Mumford & Sons - Live at the O2

IMG_2407-2.jpg

Having postponed several shows across the UK due to logistical reasons, crowds at the O2 waited in anticipation to marvel the venue staging said to recreate the intimacy of London’s Mumford & Sons newly released album Delta.

Placed thinly across the centre lay a stage just wide enough to fit the band and a few key crew members to help project the spectacle on screen either side of the stage. The set up not only allowed a more panoramic view but offered fans a more interactive experience as the London boys paced up and down greeting listeners at every turn.

Guiding Light followed by Little Lion Man, Babel and Lover of the Light is worth the admission alone as fans rose to their feet and roared back the lyrics at every possible moment. It was a strong spectacle that solidifies Mumford & Sons as a band designed to be seen live.

Performing her own headline show earlier in the year, it was a welcome return seeing rising star Maggie Rogers accompany the band on stage to perform Beloved, shining as brightly as a thousand lights being protruded into the air by avid fans.

The only misstep of the night was the jarring performance of Darkness Visible as it’s ethereal sounds and trippy visuals circulated the room and transformed the show suddenly into an ELO concert. The song was accompanied by an array of pyrotechnics that seemed excessive and premature especially as The Wolf was followed swiftly afterwards and would have been the perfect moment to escalate the show to its peak.

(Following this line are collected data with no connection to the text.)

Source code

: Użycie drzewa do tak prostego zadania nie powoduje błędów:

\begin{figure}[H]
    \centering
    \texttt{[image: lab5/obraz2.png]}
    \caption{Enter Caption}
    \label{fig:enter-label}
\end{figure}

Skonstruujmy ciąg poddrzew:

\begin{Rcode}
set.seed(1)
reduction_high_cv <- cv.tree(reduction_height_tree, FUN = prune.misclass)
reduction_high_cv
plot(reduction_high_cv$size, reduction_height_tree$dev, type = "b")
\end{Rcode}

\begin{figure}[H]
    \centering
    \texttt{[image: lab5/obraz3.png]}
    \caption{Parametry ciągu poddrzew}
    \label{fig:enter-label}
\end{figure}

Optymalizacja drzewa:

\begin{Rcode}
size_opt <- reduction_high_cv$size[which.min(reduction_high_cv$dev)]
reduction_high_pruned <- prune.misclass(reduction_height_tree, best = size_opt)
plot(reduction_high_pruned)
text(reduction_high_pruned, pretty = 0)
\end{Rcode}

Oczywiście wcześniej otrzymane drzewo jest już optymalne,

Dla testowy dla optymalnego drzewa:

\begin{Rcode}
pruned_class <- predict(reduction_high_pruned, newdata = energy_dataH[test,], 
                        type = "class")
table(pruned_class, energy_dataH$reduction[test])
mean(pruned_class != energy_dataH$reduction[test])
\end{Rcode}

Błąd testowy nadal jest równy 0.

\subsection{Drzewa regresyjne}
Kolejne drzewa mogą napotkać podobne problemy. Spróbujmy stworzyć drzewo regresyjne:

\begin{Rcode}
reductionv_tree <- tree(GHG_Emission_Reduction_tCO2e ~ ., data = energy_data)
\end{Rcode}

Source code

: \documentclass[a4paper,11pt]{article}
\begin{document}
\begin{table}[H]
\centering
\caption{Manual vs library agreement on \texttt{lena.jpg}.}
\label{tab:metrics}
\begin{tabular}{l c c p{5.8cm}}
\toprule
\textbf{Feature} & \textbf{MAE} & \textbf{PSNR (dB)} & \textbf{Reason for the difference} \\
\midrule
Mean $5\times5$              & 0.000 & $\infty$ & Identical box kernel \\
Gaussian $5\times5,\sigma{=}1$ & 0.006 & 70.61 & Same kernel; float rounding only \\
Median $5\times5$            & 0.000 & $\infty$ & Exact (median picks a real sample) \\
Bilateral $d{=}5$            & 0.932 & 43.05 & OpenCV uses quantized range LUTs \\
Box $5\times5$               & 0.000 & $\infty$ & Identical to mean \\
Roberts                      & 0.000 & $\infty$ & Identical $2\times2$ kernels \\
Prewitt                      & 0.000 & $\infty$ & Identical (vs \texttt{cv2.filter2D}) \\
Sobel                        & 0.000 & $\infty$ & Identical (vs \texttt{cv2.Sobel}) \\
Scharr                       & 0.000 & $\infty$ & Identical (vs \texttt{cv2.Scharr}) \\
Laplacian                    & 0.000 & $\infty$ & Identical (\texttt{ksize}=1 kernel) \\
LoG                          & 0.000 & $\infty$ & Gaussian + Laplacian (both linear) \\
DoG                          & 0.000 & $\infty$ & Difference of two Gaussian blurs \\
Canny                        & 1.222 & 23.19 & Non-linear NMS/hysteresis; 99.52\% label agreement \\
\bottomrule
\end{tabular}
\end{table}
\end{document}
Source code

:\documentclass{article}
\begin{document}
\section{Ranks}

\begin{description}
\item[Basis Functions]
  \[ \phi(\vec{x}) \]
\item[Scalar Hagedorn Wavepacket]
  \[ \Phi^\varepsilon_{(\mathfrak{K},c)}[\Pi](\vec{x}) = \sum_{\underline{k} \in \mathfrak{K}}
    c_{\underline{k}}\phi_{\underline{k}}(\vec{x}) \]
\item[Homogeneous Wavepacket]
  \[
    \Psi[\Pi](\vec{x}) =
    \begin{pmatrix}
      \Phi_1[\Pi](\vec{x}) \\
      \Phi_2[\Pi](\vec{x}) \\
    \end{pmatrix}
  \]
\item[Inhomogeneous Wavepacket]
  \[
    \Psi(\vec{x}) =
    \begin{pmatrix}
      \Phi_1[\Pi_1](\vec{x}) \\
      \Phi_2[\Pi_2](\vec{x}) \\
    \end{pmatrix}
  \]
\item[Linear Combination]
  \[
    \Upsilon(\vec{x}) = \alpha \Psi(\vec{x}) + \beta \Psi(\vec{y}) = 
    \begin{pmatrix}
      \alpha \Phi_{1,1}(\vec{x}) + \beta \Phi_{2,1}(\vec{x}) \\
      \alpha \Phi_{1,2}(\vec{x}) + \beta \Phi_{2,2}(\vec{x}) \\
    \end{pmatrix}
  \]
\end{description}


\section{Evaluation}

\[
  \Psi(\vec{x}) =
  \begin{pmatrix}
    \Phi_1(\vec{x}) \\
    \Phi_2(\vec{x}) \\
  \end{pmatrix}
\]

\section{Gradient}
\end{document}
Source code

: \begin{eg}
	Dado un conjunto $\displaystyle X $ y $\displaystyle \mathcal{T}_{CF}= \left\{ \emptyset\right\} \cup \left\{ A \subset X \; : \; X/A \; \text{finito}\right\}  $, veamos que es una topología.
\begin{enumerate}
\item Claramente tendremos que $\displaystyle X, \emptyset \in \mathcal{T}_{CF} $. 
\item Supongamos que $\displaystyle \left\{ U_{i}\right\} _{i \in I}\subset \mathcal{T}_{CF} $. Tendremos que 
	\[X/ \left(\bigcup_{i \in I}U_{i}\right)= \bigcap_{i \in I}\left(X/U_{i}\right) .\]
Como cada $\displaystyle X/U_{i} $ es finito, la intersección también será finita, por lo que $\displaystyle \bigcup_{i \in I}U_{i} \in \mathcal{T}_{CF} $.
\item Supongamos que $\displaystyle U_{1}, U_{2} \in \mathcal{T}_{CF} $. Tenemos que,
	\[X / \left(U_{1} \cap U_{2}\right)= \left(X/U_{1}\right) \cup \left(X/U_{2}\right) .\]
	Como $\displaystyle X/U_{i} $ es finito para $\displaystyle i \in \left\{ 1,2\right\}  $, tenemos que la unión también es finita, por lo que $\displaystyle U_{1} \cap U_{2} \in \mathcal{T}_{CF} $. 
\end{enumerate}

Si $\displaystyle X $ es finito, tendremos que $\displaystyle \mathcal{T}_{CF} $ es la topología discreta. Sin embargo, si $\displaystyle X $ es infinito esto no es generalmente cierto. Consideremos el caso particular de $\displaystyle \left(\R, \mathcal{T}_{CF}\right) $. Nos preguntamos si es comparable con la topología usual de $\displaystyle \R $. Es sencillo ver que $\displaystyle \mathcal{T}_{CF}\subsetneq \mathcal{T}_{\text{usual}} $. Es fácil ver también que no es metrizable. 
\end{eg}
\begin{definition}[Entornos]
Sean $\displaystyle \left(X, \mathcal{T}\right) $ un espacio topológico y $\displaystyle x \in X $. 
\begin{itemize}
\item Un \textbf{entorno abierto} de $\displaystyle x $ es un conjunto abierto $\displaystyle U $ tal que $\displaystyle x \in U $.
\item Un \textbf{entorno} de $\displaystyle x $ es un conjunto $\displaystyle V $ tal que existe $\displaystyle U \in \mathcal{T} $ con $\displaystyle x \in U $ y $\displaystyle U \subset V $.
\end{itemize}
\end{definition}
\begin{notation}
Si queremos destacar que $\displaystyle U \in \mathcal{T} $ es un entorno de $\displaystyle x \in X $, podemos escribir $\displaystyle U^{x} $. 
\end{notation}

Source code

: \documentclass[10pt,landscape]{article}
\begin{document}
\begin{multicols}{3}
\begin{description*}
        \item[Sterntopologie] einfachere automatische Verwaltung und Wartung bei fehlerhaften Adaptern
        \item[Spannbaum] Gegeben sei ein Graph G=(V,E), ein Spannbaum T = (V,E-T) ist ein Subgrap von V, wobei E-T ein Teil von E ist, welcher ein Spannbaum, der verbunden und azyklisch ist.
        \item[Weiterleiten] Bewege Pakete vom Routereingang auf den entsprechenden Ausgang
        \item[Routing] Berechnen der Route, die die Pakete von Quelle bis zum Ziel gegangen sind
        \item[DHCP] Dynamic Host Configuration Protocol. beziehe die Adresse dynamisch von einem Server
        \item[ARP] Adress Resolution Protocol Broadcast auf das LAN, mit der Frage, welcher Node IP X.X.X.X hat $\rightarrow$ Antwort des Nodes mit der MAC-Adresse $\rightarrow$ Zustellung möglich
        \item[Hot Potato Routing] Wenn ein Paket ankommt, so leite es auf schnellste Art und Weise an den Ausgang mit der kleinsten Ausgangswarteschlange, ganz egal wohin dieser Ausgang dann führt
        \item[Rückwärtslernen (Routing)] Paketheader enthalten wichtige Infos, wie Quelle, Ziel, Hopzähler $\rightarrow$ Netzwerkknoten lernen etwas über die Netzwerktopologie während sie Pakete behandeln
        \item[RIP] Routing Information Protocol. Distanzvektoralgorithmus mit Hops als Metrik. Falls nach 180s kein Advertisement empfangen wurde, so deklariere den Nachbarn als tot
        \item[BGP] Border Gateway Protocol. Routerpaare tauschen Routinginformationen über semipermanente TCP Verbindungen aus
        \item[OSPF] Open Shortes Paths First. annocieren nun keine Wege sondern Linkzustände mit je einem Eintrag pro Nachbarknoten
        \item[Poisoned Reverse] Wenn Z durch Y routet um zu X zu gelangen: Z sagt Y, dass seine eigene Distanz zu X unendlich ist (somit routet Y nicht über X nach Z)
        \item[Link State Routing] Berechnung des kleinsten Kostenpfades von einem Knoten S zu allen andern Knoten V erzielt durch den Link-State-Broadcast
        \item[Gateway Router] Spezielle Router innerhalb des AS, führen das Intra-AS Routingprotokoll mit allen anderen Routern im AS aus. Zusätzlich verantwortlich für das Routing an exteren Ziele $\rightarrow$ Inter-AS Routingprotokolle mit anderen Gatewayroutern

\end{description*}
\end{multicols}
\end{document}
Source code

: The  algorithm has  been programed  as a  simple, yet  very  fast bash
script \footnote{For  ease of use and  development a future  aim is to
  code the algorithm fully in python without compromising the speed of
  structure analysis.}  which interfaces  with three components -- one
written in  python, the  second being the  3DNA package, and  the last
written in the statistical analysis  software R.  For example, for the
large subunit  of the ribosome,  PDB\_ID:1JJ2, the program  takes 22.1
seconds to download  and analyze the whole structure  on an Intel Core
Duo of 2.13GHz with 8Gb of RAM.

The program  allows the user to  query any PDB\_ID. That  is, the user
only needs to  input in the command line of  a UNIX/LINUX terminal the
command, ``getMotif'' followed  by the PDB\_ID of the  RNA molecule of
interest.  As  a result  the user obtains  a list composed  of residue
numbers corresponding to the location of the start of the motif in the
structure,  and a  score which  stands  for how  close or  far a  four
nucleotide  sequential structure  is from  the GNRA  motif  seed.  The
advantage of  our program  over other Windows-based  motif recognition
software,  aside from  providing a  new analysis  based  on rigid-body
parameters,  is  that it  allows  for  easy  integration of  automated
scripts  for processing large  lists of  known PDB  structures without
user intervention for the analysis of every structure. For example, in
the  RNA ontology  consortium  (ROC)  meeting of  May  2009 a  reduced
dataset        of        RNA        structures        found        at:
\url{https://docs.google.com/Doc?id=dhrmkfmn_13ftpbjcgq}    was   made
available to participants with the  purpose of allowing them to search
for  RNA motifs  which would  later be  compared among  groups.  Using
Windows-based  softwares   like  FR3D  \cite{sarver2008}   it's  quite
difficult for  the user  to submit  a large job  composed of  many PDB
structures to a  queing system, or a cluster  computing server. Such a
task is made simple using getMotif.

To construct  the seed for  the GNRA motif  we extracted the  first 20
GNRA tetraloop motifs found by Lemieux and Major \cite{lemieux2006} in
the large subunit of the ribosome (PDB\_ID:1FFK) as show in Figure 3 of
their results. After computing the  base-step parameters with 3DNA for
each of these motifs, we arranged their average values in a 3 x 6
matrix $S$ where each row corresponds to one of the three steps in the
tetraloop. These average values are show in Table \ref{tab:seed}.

However, despite all the grandeur, Mumford & Sons shine best when huddled together and play round a single microphone sat under the twinkling of a few lights. Having the ability to not only silence a room but one of London’s largest venues is true testament to a bands magnetic power and fans weren’t disappointed as the gorgeous harmonies of Timshel floated softly around the venue walls.

In the golden age of distraction, artists are desperate to find new ways to arrest audience attention. Although visually the night was a success, musically Mumford & Sons have plenty to offer that will always surpass the need for a spectacle.